Thankfully nothing has changed here on either. Oh, Lyft raised the min. fare last year by $1.

Probably be the end of my driving if it drops.

I had no issues getting rides on Lyft in Phoenix. I'm pretty sure they are at the lower rates there.


----------



## Bobbyk5487 (Jan 28, 2019)

Here's what they did here and other cities


----------



## 5☆OG (Jun 30, 2019)

im getting a raise cause im so fing good


----------



## Disgusted Driver (Jan 9, 2015)

Bobbyk5487 said:


> Nope lyft was so over saturated that it just was a way to shake the dead weight and it's enough drivers that just drive to "network" that lyft is sailing right along....it cut the driver pay and raised the rates for pax...

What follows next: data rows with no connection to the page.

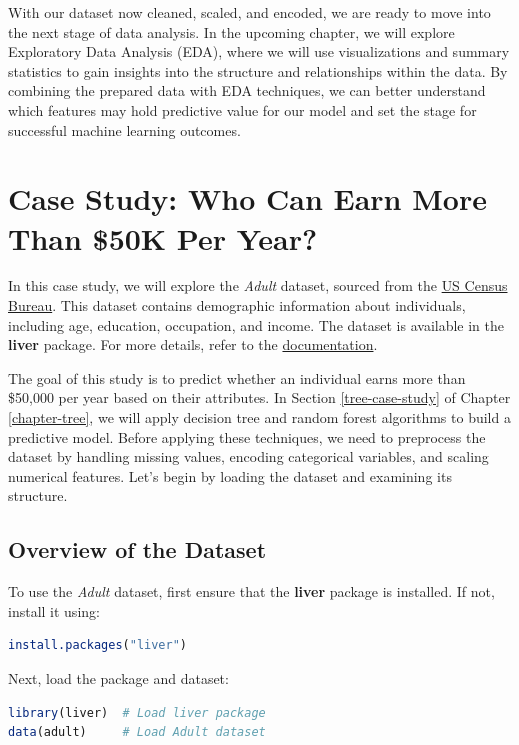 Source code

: \documentclass[
]{book}
\theoremstyle{definition}
\theoremstyle{definition}
\theoremstyle{definition}
\theoremstyle{definition}
\theoremstyle{remark}
\begin{document}
With our dataset now cleaned, scaled, and encoded, we are ready to move into the next stage of data analysis. In the upcoming chapter, we will explore Exploratory Data Analysis (EDA), where we will use visualizations and summary statistics to gain insights into the structure and relationships within the data. By combining the prepared data with EDA techniques, we can better understand which features may hold predictive value for our model and set the stage for successful machine learning outcomes.

\section{Case Study: Who Can Earn More Than \$50K Per Year?}\label{Data-pre-adult}

In this case study, we will explore the \emph{Adult} dataset, sourced from the \href{https://www.census.gov}{US Census Bureau}. This dataset contains demographic information about individuals, including age, education, occupation, and income. The dataset is available in the \textbf{liver} package. For more details, refer to the \href{https://www.rdocumentation.org/packages/liver/versions/1.3/topics/adult}{documentation}.

The goal of this study is to predict whether an individual earns more than \$50,000 per year based on their attributes. In Section \ref{tree-case-study} of Chapter \ref{chapter-tree}, we will apply decision tree and random forest algorithms to build a predictive model. Before applying these techniques, we need to preprocess the dataset by handling missing values, encoding categorical variables, and scaling numerical features. Let's begin by loading the dataset and examining its structure.

\subsection*{Overview of the Dataset}\label{overview-of-the-dataset}

To use the \emph{Adult} dataset, first ensure that the \textbf{liver} package is installed. If not, install it using:

\begin{lstlisting}[language=R]
install.packages("liver")
\end{lstlisting}

Next, load the package and dataset:

\begin{lstlisting}[language=R]
library(liver)  # Load liver package
data(adult)     # Load Adult dataset
\end{lstlisting}
\end{document}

You forgot the mathematically challenged who think it's a great idea now to go out for a long pick up. 30 cents a mile and they are still driving Lyft. It's like a big sadistic experiment to see how much pain they will endure. Then one day they wake up and complain that they only got 40 bucks for a 90 mile trip from the airport. Stupid is as stupid does.


----------



## TheDevilisaParttimer (Jan 2, 2019)

JaxUberLyft said:


> U/L have paid exactly the same (low) rates in Jax, FL since I started in Apr 2018. No cuts, no raises.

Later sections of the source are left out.